> _EXERCISE DETAILS_
What lines in the data hold the string "Future"? Show them.

> _RECORD EXTRACTS_
================================

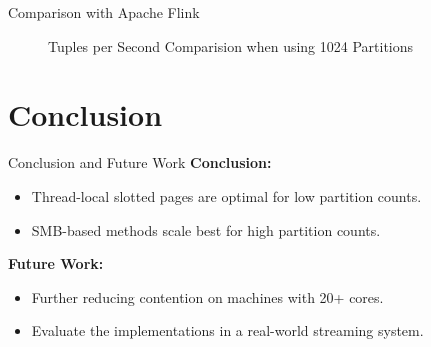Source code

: \begin{frame}{Comparison with Apache Flink}
  \begin{figure}[h]
    \centering
    \resizebox{.7\linewidth}{!}{}
    \caption[Tuples per Second Comparison Plot with Apache Flink]{Tuples per Second Comparision when using 1024 Partitions}
    \label{plot-apache-flink-comparison}
  \end{figure}
\end{frame}

\section{Conclusion}
\begin{frame}{Conclusion and Future Work}
  \textbf{Conclusion:}

  \begin{itemize}
    \item Thread-local slotted pages are optimal for low partition counts.
    \item SMB-based methods scale best for high partition counts.
  \end{itemize}

  \textbf{Future Work:}
  \begin{itemize}
    \item Further reducing contention on machines with 20+ cores.
    \item Evaluate the implementations in a real-world streaming system.
  \end{itemize}

\end{frame}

================================

> _EXERCISE ANSWER_
\begin{frame}{Conclusion and Future Work}
  \textbf{Future Work:}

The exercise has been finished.